How was it working with Dermot Mulroney? What other celebrities have you met?

I really didn't spend a whole lot of time around Mr. Mulroney. Generally, my job kept me running and working hard. From my limited experience around him, I can honestly say that he was a very professional and courteous man to work around. There are times as a crew member where you have to get into close proximity to the talent while working and in most cases they are very understanding.

The "Rambler" and "Roswell FM" both showcased several recognizable talents such as: Jason London ("Dazed and Confused," 1993), Brendan Fehr (TV Series "Bones"), Don Stark ("That 70's Show"), Lindsay Pulsipher ("The Oregonian," 2011, "True Blood"), and Natasha Lyonne ("American Pie," 1999). In most cases they were all very courteous and good to work around.

How many films have your worked on professionally? Which one was most memorable?

To include everything that I have worked on in one capacity or another, I have worked on two feature length films ("Roswell FM" and "The Rambler"), three short films ("The Visit," "The Hunt," and "Enigma") and one music video (S.H.I.L.O's "Bitter").

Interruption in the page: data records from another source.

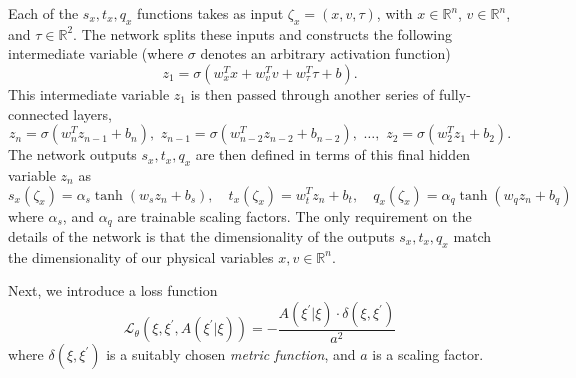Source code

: \documentclass{article} %
\begin{document}
Each of the \(s_{x}, t_{x}, q_{x}\) functions takes as input \(\zeta_{x} = (x, v, \tau)\), with \(x\in\mathbb{R}^{n}\),
\(v\in\mathbb{R}^{n}\), and \(\tau \in \mathbb{R}^{2}\).
%
The network splits these inputs and constructs the following intermediate variable (where \(\sigma\) denotes an
arbitrary activation function)
%
\begin{equation}
   z_{1} = \sigma(w_{x}^{T}x + w_{v}^{T}v + w_{\tau}^{T}\tau + b).
\end{equation}
%
This intermediate variable \(z_{1}\) is then passed through another series of fully-connected layers,
%
\begin{equation}
   z_{n} = \sigma(w_{n}^{T} z_{n-1} + b_{n}),\,\, z_{n-1}=\sigma(w_{n-2}^{T}z_{n-2} + b_{n-2}),\,\,%
   \ldots,\,\, z_{2} = \sigma(w_{2}^{T} z_{1} + b_{2}).
\end{equation}
%
The network outputs \(s_{x}, t_{x}, q_{x}\) are then defined in terms of this final hidden variable \(z_{n}\) as
%
\begin{equation}
   s_{x}(\zeta_{x}) = \alpha_{s}\tanh(w_{s}z_{n} + b_{s}),\quad
   t_{x}(\zeta_{x}) = w_{t}^{T}z_{n} + b_{t},\quad
   q_{x}(\zeta_{x}) = \alpha_{q}\tanh(w_{q}z_{n} + b_{q})
\end{equation}
%
where \(\alpha_{s}\), and \(\alpha_{q}\) are trainable scaling factors.
%
The only requirement on the details of the network is that the dimensionality of the outputs \(s_{x}, t_{x}, q_{x}\)
match the dimensionality of our physical variables \(x, v \in\mathbb{R}^{n}\).
%

Next, we introduce a loss function
%
\begin{equation}
   \mathcal{L}_{\theta}{\left(\xi, \xi^{\prime}, A(\xi^{\prime}|\xi)\right)}
      = -\frac{A(\xi^{\prime}|\xi)\cdot \delta(\xi, \xi^{\prime})}{a^{2}}
\end{equation}
%
where \(\delta(\xi, \xi^{\prime})\) is a suitably chosen \emph{metric function}, and \(a\) is a scaling factor.
%
\end{document}
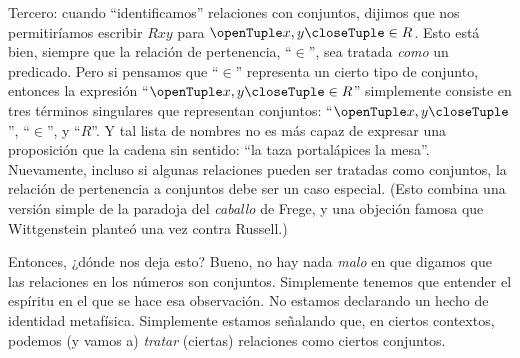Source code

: \documentclass[../../../include/open-logic-section]{subfiles}
\begin{document}
Tercero: cuando ``identificamos'' relaciones con conjuntos, dijimos que nos permitiríamos escribir $Rxy$ para $\tuple{x,y} \in R$. Esto está bien, siempre que la relación de pertenencia, ``$\in$'', sea tratada \emph{como} un predicado. Pero si pensamos que ``$\in$'' representa un cierto tipo de conjunto, entonces la expresión ``$\tuple{x,y} \in R$'' simplemente consiste en tres términos singulares que representan conjuntos: ``$\tuple{x,y}$'', ``$\in$'', y ``$R$''. Y tal lista de nombres no es más capaz de expresar una proposición que la cadena sin sentido: ``la taza portalápices la mesa''. Nuevamente, incluso si algunas relaciones pueden ser tratadas como conjuntos, la relación de pertenencia a conjuntos debe ser un caso especial. (Esto combina una versión simple de la paradoja del \emph{caballo} de Frege, y una objeción famosa que Wittgenstein planteó una vez contra Russell.)

Entonces, ¿dónde nos deja esto? Bueno, no hay nada \emph{malo} en que digamos que las relaciones en los números son conjuntos. Simplemente tenemos que entender el espíritu en el que se hace esa observación. No estamos declarando un hecho de identidad metafísica. Simplemente estamos señalando que, en ciertos contextos, podemos (y vamos a) \emph{tratar} (ciertas) relaciones como ciertos conjuntos.
\end{document}
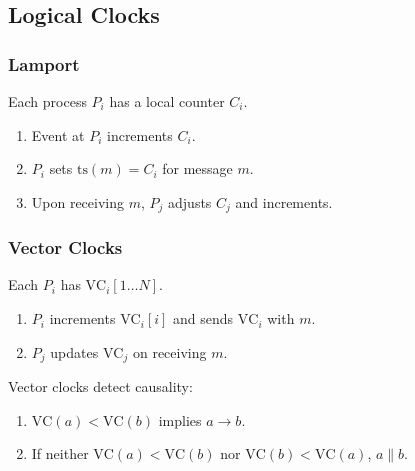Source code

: \subsection{Logical Clocks}
\subsubsection{Lamport}
 Each process \( P_i \) has a local counter \( C_i \).
    \begin{enumerate}
        \item Event at \( P_i \) increments \( C_i \).
        \item \( P_i \) sets \( \text{ts}(m) = C_i \) for message \( m \).
        \item Upon receiving \( m \), \( P_j \) adjusts \( C_j \) and increments.
    \end{enumerate}


\subsubsection{Vector Clocks}
 Each \( P_i \) has \( \text{VC}_i[1 \ldots N] \).
    \begin{enumerate}
        \item \( P_i \) increments \( \text{VC}_i[i] \) and sends \( \text{VC}_i \) with \( m \).
        \item \( P_j \) updates \( \text{VC}_j \) on receiving \( m \).
    \end{enumerate}
 Vector clocks detect causality:
    \begin{enumerate}
        \item \( \text{VC}(a) < \text{VC}(b) \) implies \( a \rightarrow b \).
        \item If neither \( \text{VC}(a) < \text{VC}(b) \) nor \( \text{VC}(b) < \text{VC}(a) \), \( a \parallel b \).
    \end{enumerate}

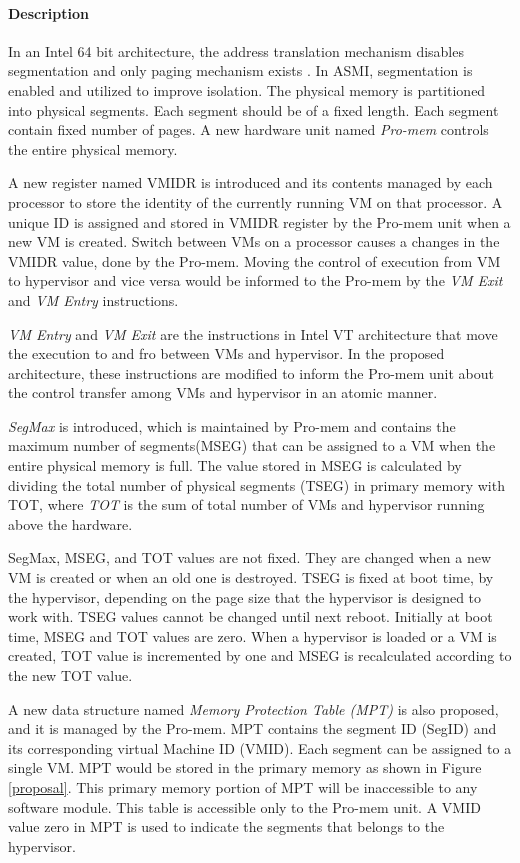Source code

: \documentclass[a4paper,10pt,twocolumn]{article}
\begin{document}
   \paragraph{Description}In an Intel 64 bit architecture, the address translation mechanism disables  segmentation and only paging mechanism  exists \cite{64-ia-32-arch-manual-325462}. In ASMI,   segmentation is enabled and utilized to improve isolation. The physical memory is partitioned into physical segments. Each segment should be of a fixed length. Each segment contain fixed number of pages. A new hardware unit named \textit{Pro-mem} controls the entire physical memory.

  A new register named VMIDR is introduced and its contents managed by each processor to store the identity of  the currently running VM on that processor. A unique ID is assigned and stored in VMIDR register by the Pro-mem unit when a new VM is created. Switch between VMs on a processor causes a changes in the VMIDR value, done by the Pro-mem. Moving the control of execution from VM to hypervisor and vice versa would be informed to the Pro-mem by the \emph{VM Exit} and \emph{VM Entry} instructions.

  \emph{VM Entry} and \emph{VM Exit} are the instructions in Intel VT architecture \cite{vt-directed-io-spec} that move the execution to and fro between VMs and hypervisor. In the proposed architecture, these instructions are modified to inform the Pro-mem unit about the control transfer among VMs and hypervisor in an atomic manner.

  \emph{SegMax} is introduced, which is maintained by Pro-mem and contains the maximum number of segments(MSEG) that can be assigned to a VM when the entire physical memory is full.  The value stored in MSEG is calculated by dividing the total number of physical segments (TSEG) in primary memory with TOT, where \emph{TOT} is the sum of total number of VMs and hypervisor running above the hardware.

  SegMax, MSEG, and TOT values are not fixed. They are changed  when a new VM is created or when an old one is destroyed. TSEG is fixed at boot time, by the hypervisor, depending on the page size that the hypervisor is designed to work with. TSEG values cannot be changed until next reboot. Initially at boot time, MSEG and TOT values are zero. When a hypervisor is loaded or a VM is created, TOT value is incremented by one and MSEG is recalculated according to the new TOT value.

  A new data structure named \textit{Memory Protection Table (MPT)} is also proposed, and it is managed by the Pro-mem. MPT contains the segment ID (SegID) and its corresponding virtual Machine ID (VMID). Each segment can be assigned to a single VM.  MPT would be stored in the primary memory as shown in Figure \ref{proposal}. This primary memory portion of MPT will be inaccessible to any software module. This table is accessible only to the Pro-mem unit. A VMID value zero in MPT is used to indicate the segments that belongs to the hypervisor.
\end{document}
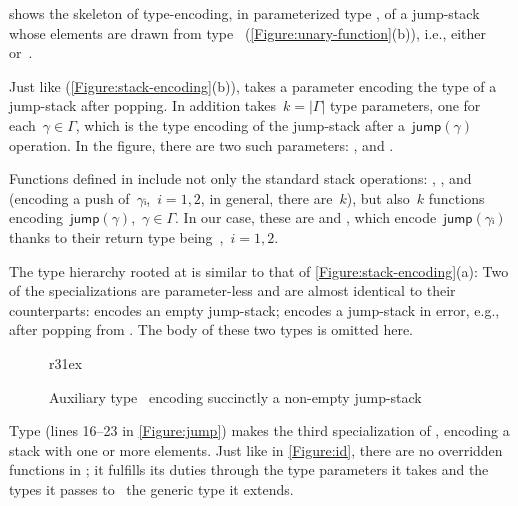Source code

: \documentclass[a4paper,USenglish]{lipics-v2016}
\def\ReplaceInThesis#1#2{#1}
\begin{document}
 shows the skeleton of type-encoding, in parameterized type ,
  of a jump-stack whose elements are drawn from type~
  (\ReplaceInThesis{\cref{Figure:unary-function}(b)}{\cref{Figure:unary-function-b}}), i.e., either~ or~.

Just like  (\cref{Figure:stack-encoding\ReplaceInThesis{}{-b}}\ReplaceInThesis{(b)}{}),  takes
  a  parameter encoding the type of a jump-stack after popping.
In addition  takes~$k=|Γ|$ type parameters, one for each~$γ∈Γ$,
  which is the type encoding of the jump-stack after a~$\textsf{jump}(γ)$
  operation.
In the figure, there are two such parameters: , and
  .

Functions defined in  include not only the standard stack operations: ,
,  and~ (encoding a push of~$γᵢ$,~$i=1,2$, in general, there are~$k$),
but also~$k$ functions encoding~$\textsf{jump}(γ)$,~$γ∈Γ$.
In our case, these are  and ,
  which encode~$\textsf{jump}(γᵢ)$
  thanks to their return type being~,~$i=1,2$.

The type hierarchy rooted at  is similar to that of
\cref{Figure:stack-encoding\ReplaceInThesis{}{-a}}\ReplaceInThesis{(a)}{}:
Two of the specializations are parameter-less and are
  almost identical to their 
  counterparts:
 encodes an empty jump-stack;  encodes a jump-stack in error,
e.g., after popping from .
The body of these two types is omitted here.

\ReplaceInThesis{\begin{wrapfigure}[11]r{31ex}
  \caption{\label{Figure:jump-stack-push} Auxiliary type~\cc{Pʹ} encoding succinctly a non-empty jump-stack}
  \javaInput[minipage,width=31ex,listing style=numbered]{jump-stack-push.listing}
\end{wrapfigure}
}{  \begin{figure}[ht]
  \caption{\label{Figure:jump-stack-push} Auxiliary type~\cc{Pʹ} encoding succinctly a non-empty jump-stack}
  \javaInput[minipage,width=\linewidth,listing style=numbered]{jump-stack-push.listing}
\end{figure}
}
Type  (lines 16--23 in \cref{Figure:jump}) makes the third specialization of , encoding
  a stack with one or more elements.
Just like in \cref{Figure:id}, there are no overridden functions in ; it fulfills
  its duties through the type parameters it takes and the types it passes
  to~ the generic type it extends.
\end{document}
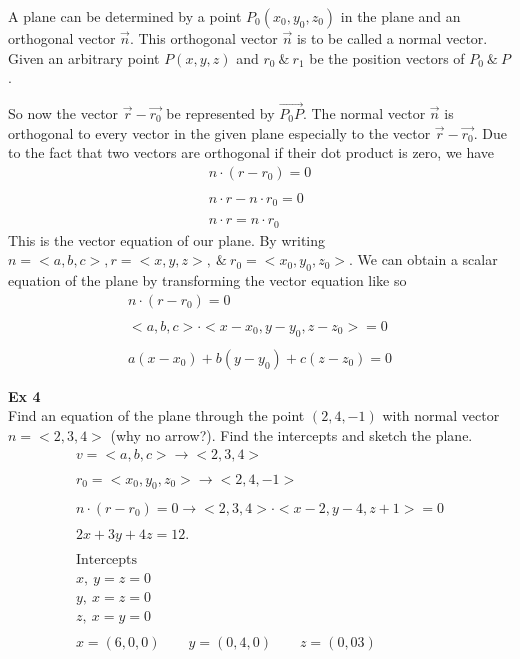 \documentclass{article}
\begin{document}
  A plane can be determined  by a point $ P_{0} (x_{0},y_{0}, z_{0})$ in the plane and an orthogonal vector $ \vec{n} $. This orthogonal vector $ \vec{n} $ is to be called a normal vector. Given an arbitrary point $ P(x,y,z) $ and $ r_{0} ~\&~ r_{1} $ be the position vectors of $ P_{0} ~\&~ P$.

  So now the vector $ \vec{r}-\vec{r_{0} }$ be represented by $ \vec{P_{0}P} $. The normal vector $ \vec{n} $ is orthogonal to every vector in the given plane especially to the vector $ \vec{r}-\vec{r_{0} } $. Due to the fact that two vectors are orthogonal if their dot product is zero, we have
  \[
    \begin{gathered}
    n \cdot (r-r_{0} )=0\\
    ~\\
    n \cdot r - n \cdot r_{0}=0\\
    ~\\
    n \cdot r = n \cdot r_{0} 
    \end{gathered}
  \]
  This is the vector equation of our plane. By writing $ n=< a, b, c >, r= < x, y, z>, ~\&~ r_{0}=< x_{0}, y_{0} , z_{0}  >    $. We can obtain a scalar equation of the plane by transforming the vector equation like so
  \[
    \begin{gathered}
    n \cdot (r-r_{0})=0\\
    ~\\
    < a, b, c > \cdot < x-x_{0} , y-y_{0} , z-z_{0} > = 0\\
    ~\\
    \boxed{a(x-x_{0}) + b(y-y_{0} )+c(z-z_{0} )=0} 
    \end{gathered}
  \]

  \textbf{Ex 4}\\
  Find an equation of the plane through the point $ (2,4,-1) $ with normal vector $ n=< 2, 3, 4 >  $ (why no arrow?). Find the intercepts and sketch the plane.
  \[
    \begin{gathered}
    v=< a, b, c>\to < 2, 3, 4 >\\
    ~\\
    r_{0} =< x_{0} , y_{0} , z_{0}  > \to < 2, 4, -1 >\\
    ~\\
    n \cdot (r-r_{0} ) = 0 \to < 2, 3, 4 > \cdot < x-2, y-4, z+1 > = 0\\
    ~\\
    2x+3y+4z=12.\\
    ~\\
    \text{Intercepts}\\
    x,~y=z=0\\
    y,~x=z=0\\
    z,~x=y=0\\
    ~\\
    x = (6,0,0) \qquad y = (0,4,0) \qquad z=(0,03)
    \end{gathered}
  \]
 
\end{document}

The Rambler and Roswell FM were the most memorable by far.

The reason for this is simple, working on an independent feature film is tough and stressful. Having been in the military, I understand what this kind of stress can do to a group of people. It forms a bond between you and those who you work with.

By the end of the production you may hate a certain person but in a few weeks you lose that animosity and the bond is still there. You have been forged through stress and exhaustion and what remains is a shared experience that not may others could understand.

What did this experience mean to you?

I have always wanted to be a part of the film-making process. It was a life's dream for me. I want nothing more than to continue that dream in one capacity or another until I am too old to do it anymore.

What are your top three films of all time?

Sam Raimi's:

  • "The Evil Dead"
  • "Evil Dead 2: Dead By Dawn"
  • "Army Of Darkness"

What can I say, I'm a horror geek.

Who or what inspired you to go into this business?

I think what inspired me most to get into the film business was simply the magic of cinema. The ability to tell a story through a visual medium.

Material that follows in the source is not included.